Stored data
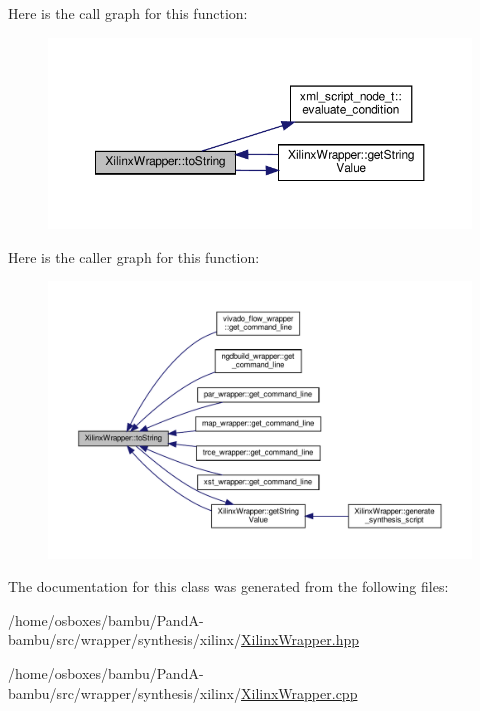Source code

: Here is the call graph for this function\+:
\nopagebreak
\begin{figure}[H]
\begin{center}
\leavevmode
\includegraphics[width=350pt]{d4/da0/classXilinxWrapper_abda54a2f377b1570bf7c045713557edf_cgraph}
\end{center}
\end{figure}
Here is the caller graph for this function\+:
\nopagebreak
\begin{figure}[H]
\begin{center}
\leavevmode
\includegraphics[width=350pt]{d4/da0/classXilinxWrapper_abda54a2f377b1570bf7c045713557edf_icgraph}
\end{center}
\end{figure}


The documentation for this class was generated from the following files\+:\begin{DoxyCompactItemize}
\item 
/home/osboxes/bambu/\+Pand\+A-\/bambu/src/wrapper/synthesis/xilinx/\hyperlink{XilinxWrapper_8hpp}{Xilinx\+Wrapper.\+hpp}\item 
/home/osboxes/bambu/\+Pand\+A-\/bambu/src/wrapper/synthesis/xilinx/\hyperlink{XilinxWrapper_8cpp}{Xilinx\+Wrapper.\+cpp}\end{DoxyCompactItemize}
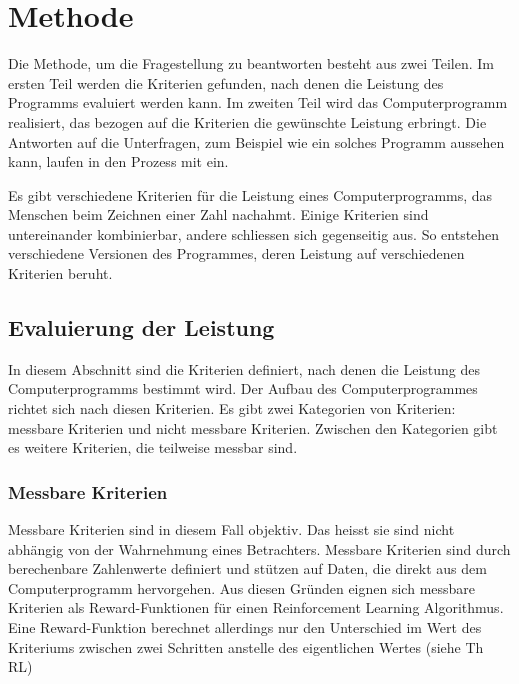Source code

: \chapter{Methode}
Die Methode, um die Fragestellung zu beantworten besteht aus zwei Teilen. Im
ersten Teil werden die Kriterien gefunden, nach denen die Leistung des Programms
evaluiert werden kann. Im zweiten Teil wird das Computerprogramm realisiert, das
bezogen auf die Kriterien die gewünschte Leistung erbringt. Die Antworten auf
die Unterfragen, zum Beispiel wie ein solches Programm aussehen kann, laufen in
den Prozess mit ein. 

Es gibt verschiedene Kriterien für die Leistung eines Computerprogramms, das
Menschen beim Zeichnen einer Zahl nachahmt. Einige Kriterien sind untereinander
kombinierbar, andere schliessen sich gegenseitig aus. So entstehen verschiedene
Versionen des Programmes, deren Leistung auf verschiedenen Kriterien beruht.


\section{Evaluierung der Leistung}
In diesem Abschnitt sind die Kriterien definiert, nach denen die Leistung des
Computerprogramms bestimmt wird. Der Aufbau des Computerprogrammes richtet sich
nach diesen Kriterien. Es gibt zwei Kategorien von Kriterien: messbare Kriterien
und nicht messbare Kriterien. Zwischen den Kategorien gibt es weitere Kriterien,
die teilweise messbar sind.

\subsection*{Messbare Kriterien}
Messbare Kriterien sind in diesem Fall objektiv. Das heisst sie sind nicht
abhängig von der Wahrnehmung eines Betrachters. Messbare Kriterien sind durch
berechenbare Zahlenwerte definiert und stützen auf Daten, die direkt aus dem
Computerprogramm hervorgehen. Aus diesen Gründen eignen sich messbare Kriterien
als Reward-Funktionen für einen Reinforcement Learning Algorithmus. Eine
Reward-Funktion berechnet allerdings nur den Unterschied im Wert des Kriteriums
zwischen zwei Schritten anstelle des eigentlichen Wertes (siehe Th RL)

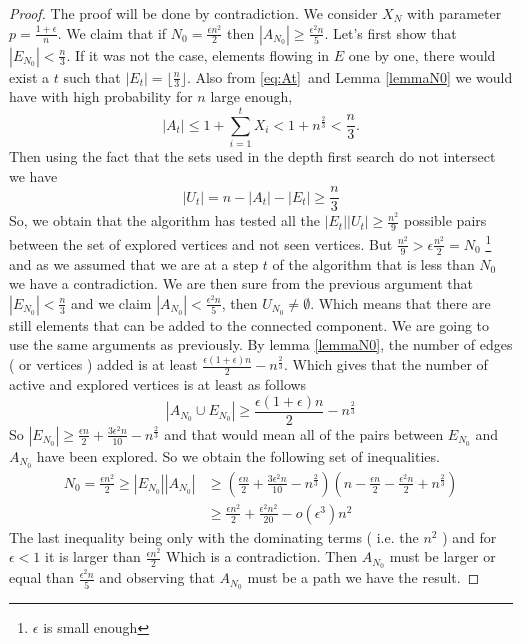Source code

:\begin{proof}
	The proof will be done by contradiction.
	\newline
	We consider $X_N$ with parameter $p = \frac{1+\epsilon}{n}$. We claim that if $N_0 = \frac{\epsilon n^2}{2}$ then $|A_{N_0}| \geq \frac{\epsilon^2 n}{5}$.
	\newline
	Let's first show that $|E_{N_0}| < \frac{n}{3}$.
	\newline
	If it was not the case, elements flowing in $E$ one by one, there would exist a $t$ such that $|E_t| = \lfloor\frac{n}{3}\rfloor$. Also from \eqref{eq:At} and Lemma \ref{lemmaN0} we would have with high probability for $n$ large enough,
	\begin{equation}
		|A_t| \leq 1 + \sum_{i=1}^{t} X_i < 1 + n^{\frac{2}{3}} < \frac{n}{3}.
	\end{equation}
	Then using the fact that the sets used in the depth first search do not intersect we have
	\begin{equation}
		|U_t| = n - |A_t| - |E_t| \geq \frac{n}{3}
	\end{equation}
	So, we obtain that the algorithm has tested all the $|E_t||U_t| \geq \frac{n^2}{9}$ possible pairs between the set of explored vertices and not seen vertices.
	But $\frac{n^2}{9} > \epsilon\frac{n^2}{2} = N_0$ \footnote{ $\epsilon$ is small enough} and as we assumed that we are at a step $t$ of the algorithm that is less than $N_0$ we have a contradiction. 
	\newline
	We are then sure from the previous argument that $|E_{N_0}| < \frac{n}{3}$ and we claim $|A_{N_0}| < \frac{\epsilon^2 n}{5}$, then $U_{N_0} \neq \emptyset$. 
	Which means that there are still elements that can be added to the connected component.
	We are going to use the same arguments as previously.
	\newline
	By lemma \eqref{lemmaN0}, the number of edges ( or vertices ) added is at least $\frac{\epsilon(1+\epsilon)n}{2} - n^{\frac{2}{3}}$.
	Which gives that the number of active and explored vertices is at least as follows
	\begin{equation}
		|A_{N_0} \cup E_{N_0}| \geq \frac{\epsilon(1+\epsilon)n}{2} - n^{\frac{2}{3}}
	\end{equation}
	So $|E_{N_0}| \geq \frac{\epsilon n}{2} + \frac{3\epsilon^2n}{10} - n^{\frac{2}{3}}$ and that would mean all of the pairs between $E_{N_0}$ and $A_{N_0}$ have been explored.
	So we obtain the following set of inequalities.
	\begin{align}
		N_0 = \frac{\epsilon n^2}{2} \geq |E_{N_0}||A_{N_0}| &\geq (\frac{\epsilon n}{2} + \frac{3\epsilon^2n}{10} - n^{\frac{2}{3}} )
									(n - \frac{\epsilon n}{2} - \frac{\epsilon^2 n}{2} + n^{\frac{2}{3}})\\
									&\geq \frac{\epsilon n^2}{2} + \frac{\epsilon ^2 n^2 }{20} - o(\epsilon ^3)n^2 			
	\end{align}
	The last inequality being only with the dominating terms ( i.e. the $n^2$ ) and for $\epsilon < 1$ it is larger than $\frac{\epsilon n^2}{2}$ Which is a contradiction.
	Then $A_{N_0}$ must be larger or equal than $\frac{\epsilon ^2n}{5}$ and observing that $A_{N_0}$ must be a path we have the result.
\end{proof}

* _What you will do_: Copy out all lines from the records where the word "Kategorien" appears.

* _Answer_:
nach diesen Kriterien. Es gibt zwei Kategorien von Kriterien: messbare Kriterien
und nicht messbare Kriterien. Zwischen den Kategorien gibt es weitere Kriterien,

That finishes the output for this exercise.